Council commends the Public Printer and the Managing Director of Information Dissemination/Superintendent of Documents for their leadership roles on this very important issue.

With regard to selection for the legacy collection project, we recognize that there is an interest among library directors in identifying long runs of titles for which there is broad interest in the research community, occupy large amounts of shelf-space, and may be expensive to acquire in digital form from commercial vendors.

Council is deeply concerned that the targets for digital preservation should include some evaluation of the print documents most at-risk of loss. Council suggests that GPO engage in a preservation assessment of both microform and print publications with emphasis on 20th to early 21st century materials. Further, Council encourages GPO to partner with the depository library community, the National Archives and Records Administration and other federal agencies in the pursuit of this effort. Print publications on onion-skin and other poor-quality paper should be given a high priority for the project. Microfiche titles that may have print equivalents available are also an appropriate early target for the legacy project.

The intellectual content of the legacy collection is also a concern to the depository community. Council recommends GPO for soliciting input from those with subject expertise, including, for example, members of GODORT’s Rare and Endangered Government Publications Committee.

Council further recommends that flexibility be affirmed as part of the GPO’s retrospective digitization strategy.
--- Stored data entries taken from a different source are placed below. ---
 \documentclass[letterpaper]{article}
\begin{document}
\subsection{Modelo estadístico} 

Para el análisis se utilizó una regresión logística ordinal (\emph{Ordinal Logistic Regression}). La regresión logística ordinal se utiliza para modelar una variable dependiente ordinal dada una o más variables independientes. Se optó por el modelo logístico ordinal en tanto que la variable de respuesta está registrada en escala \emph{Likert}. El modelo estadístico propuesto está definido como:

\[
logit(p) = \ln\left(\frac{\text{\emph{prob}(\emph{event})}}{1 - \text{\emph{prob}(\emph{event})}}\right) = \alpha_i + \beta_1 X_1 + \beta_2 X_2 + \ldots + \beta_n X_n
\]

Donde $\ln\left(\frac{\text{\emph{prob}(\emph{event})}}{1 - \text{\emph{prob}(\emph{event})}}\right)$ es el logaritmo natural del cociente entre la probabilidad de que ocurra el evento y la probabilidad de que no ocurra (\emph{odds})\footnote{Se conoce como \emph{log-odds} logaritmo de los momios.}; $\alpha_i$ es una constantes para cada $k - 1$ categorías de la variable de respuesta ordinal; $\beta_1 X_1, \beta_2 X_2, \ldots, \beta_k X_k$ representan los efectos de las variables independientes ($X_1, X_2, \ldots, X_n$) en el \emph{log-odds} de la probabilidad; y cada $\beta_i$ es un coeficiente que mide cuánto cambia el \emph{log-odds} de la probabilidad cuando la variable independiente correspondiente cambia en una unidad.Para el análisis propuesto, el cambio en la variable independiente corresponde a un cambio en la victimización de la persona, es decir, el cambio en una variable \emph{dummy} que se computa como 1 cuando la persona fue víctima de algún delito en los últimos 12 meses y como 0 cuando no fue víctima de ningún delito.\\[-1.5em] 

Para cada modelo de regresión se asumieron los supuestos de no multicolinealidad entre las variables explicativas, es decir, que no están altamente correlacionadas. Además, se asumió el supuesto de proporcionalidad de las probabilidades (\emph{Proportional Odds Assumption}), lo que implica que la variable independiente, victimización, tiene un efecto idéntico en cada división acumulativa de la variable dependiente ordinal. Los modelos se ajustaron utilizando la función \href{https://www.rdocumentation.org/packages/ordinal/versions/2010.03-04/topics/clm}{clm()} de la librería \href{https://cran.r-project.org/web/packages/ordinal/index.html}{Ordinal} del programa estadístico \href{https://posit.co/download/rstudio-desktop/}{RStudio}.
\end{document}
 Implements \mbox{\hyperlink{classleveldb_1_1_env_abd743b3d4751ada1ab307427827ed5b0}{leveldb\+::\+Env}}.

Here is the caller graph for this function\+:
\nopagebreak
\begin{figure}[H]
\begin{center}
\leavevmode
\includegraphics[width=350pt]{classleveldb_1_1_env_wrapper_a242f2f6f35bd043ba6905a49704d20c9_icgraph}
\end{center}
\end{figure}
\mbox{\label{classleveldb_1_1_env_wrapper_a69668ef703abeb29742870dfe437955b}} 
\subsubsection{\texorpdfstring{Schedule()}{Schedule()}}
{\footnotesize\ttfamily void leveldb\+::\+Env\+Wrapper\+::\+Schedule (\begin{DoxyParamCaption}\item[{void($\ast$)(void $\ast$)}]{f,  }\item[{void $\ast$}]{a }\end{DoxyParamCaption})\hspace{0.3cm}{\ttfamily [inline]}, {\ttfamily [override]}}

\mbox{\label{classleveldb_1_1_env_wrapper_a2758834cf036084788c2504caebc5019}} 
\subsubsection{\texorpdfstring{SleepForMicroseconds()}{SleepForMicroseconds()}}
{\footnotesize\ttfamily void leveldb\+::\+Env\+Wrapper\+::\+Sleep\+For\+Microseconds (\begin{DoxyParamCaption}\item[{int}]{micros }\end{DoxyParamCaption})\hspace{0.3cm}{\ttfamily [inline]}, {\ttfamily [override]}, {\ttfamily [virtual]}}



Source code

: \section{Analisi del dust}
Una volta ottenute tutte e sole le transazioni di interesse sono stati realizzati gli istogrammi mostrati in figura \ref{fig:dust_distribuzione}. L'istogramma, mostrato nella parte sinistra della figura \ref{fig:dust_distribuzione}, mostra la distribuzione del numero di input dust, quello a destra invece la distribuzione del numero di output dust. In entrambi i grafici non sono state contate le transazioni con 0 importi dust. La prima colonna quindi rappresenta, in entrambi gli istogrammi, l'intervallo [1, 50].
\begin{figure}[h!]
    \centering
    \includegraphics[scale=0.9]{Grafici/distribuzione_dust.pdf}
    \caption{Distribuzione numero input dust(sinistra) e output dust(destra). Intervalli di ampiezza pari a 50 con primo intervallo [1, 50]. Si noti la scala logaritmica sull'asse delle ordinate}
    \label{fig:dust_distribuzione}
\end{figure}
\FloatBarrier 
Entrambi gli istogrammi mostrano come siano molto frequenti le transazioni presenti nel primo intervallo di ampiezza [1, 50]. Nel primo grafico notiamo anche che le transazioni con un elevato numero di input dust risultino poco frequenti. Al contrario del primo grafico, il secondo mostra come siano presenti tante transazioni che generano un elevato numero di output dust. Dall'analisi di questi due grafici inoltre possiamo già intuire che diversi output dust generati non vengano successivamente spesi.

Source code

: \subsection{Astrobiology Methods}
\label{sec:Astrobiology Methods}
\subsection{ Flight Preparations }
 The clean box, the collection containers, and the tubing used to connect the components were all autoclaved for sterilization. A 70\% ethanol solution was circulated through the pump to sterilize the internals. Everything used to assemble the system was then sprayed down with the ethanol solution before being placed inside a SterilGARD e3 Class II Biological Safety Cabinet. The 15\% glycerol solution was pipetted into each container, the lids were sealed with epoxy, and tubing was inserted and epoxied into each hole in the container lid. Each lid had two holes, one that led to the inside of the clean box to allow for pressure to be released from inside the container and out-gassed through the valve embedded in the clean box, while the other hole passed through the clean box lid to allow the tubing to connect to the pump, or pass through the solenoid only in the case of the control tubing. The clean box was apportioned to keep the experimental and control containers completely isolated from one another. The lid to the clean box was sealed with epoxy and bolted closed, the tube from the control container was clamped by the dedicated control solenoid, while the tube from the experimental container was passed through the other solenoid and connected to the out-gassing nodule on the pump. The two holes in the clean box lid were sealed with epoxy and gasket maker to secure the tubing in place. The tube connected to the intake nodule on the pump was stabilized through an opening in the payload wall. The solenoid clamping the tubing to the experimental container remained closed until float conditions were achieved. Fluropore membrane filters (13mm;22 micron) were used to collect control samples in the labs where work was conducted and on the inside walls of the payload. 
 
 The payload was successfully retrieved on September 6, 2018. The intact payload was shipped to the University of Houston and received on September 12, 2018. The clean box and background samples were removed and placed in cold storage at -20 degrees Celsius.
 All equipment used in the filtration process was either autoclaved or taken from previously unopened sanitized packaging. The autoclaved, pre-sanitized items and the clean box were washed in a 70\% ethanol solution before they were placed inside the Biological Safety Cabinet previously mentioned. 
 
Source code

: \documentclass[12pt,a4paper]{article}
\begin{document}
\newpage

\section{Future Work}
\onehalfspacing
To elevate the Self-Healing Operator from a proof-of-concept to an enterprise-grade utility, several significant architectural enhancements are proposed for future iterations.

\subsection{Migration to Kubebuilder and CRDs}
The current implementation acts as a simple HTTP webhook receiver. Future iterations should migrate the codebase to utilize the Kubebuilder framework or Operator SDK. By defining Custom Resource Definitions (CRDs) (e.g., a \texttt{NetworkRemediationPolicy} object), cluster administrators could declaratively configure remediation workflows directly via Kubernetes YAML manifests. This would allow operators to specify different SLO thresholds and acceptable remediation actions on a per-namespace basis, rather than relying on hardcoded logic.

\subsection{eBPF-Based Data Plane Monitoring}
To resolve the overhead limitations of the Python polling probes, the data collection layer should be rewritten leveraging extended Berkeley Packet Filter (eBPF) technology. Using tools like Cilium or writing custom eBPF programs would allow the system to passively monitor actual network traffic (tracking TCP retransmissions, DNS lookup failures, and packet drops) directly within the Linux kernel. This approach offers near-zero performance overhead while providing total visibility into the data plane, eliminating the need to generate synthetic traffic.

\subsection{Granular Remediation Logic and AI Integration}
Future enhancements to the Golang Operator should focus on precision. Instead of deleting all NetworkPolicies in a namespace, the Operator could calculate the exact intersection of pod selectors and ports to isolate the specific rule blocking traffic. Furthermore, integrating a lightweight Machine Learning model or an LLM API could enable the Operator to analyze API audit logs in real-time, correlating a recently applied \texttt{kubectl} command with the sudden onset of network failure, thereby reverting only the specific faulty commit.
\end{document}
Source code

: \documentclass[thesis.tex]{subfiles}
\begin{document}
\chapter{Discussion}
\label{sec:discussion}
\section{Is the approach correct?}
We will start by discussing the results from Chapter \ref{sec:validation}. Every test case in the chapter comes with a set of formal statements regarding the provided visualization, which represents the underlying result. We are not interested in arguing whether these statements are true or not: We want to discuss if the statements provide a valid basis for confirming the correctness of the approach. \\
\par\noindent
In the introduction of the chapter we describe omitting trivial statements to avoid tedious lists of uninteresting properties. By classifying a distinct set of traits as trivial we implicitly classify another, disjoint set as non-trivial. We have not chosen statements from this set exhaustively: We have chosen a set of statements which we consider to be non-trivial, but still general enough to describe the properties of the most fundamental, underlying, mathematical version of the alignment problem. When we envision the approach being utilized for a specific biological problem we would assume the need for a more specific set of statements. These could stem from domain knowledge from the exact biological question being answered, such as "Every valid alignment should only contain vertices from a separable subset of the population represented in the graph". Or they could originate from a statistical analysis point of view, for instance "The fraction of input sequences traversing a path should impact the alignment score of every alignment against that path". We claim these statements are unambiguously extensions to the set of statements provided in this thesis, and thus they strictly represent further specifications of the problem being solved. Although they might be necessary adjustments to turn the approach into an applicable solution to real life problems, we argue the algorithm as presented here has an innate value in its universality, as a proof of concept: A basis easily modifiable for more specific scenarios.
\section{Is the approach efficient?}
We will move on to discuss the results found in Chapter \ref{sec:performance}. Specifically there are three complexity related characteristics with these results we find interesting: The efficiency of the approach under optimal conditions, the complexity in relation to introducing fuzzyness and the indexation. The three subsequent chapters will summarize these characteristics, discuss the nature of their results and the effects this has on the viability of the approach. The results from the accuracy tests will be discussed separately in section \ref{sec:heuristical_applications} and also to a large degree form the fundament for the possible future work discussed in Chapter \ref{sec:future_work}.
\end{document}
The report’s language on page 5, paragraph 3 acknowledges that some experts "expressed concern the GPO not set a bar so high that it would exclude smaller institutions from making contributions that they may be in a unique position to make." While the GPO benchmark for the creation of digital preservation masters is based appropriately on the recommendations of digital preservation specialists, a dynamic program with maximum feasible participation should allow creation of digital access copies with a benchmark that is less rigorous. Many libraries have already completed, or initiated, projects in which the digital preservation master standard cannot be met. It does not seem reasonable to exclude the contribution of this content to the Legacy Collection. Council urges GPO to survey the depository community and evaluate the suitability of these projects for inclusion in the Legacy Collection. It is Council's belief that many of these projects would be worth inclusion thus allowing GPO to concentrate its efforts on other aspects of the Legacy Collection.

Council believes it to be unreasonable to make the creation of the preservation master according to current standards a prerequisite for participation. While Council strongly supports a preservation master as the best means by which to achieve permanent public access, libraries that have created access copies without a preservation master should not be denied participation and GPO might wish to devote its expertise and appropriate resources to the creation of a preservation master in this scenario. At the local level each library may view a particular aspect of their collection as the best starting point for access. GPO should not deny that library the ability to participate simply because a preservation master wasn't developed in accordance to current stands; rather GPO might wish to create the preservation master itself.

In addition, Council suggests that GPO note that technologies, standards and best practices in all areas are evolving. Council suggests that libraries who chose to create digital access copies (without a correlate preservation master) may be allowed to use cheaper and more efficient technology in the future to create high-quality preservation masters in a more expedient yet less costly manner than current technologies provide. Council strongly recommends that the same level of engagement for creating preservation-quality digital masters for retrospective material be applied to the establishment of preservation standards for born-digital content. A similar expert meeting should be convened that addresses issues related to the capture, processing, storage, and preservation of born digital content including tangible and non-tangible formats, databases, and dynamic pages (information generated on-the-fly).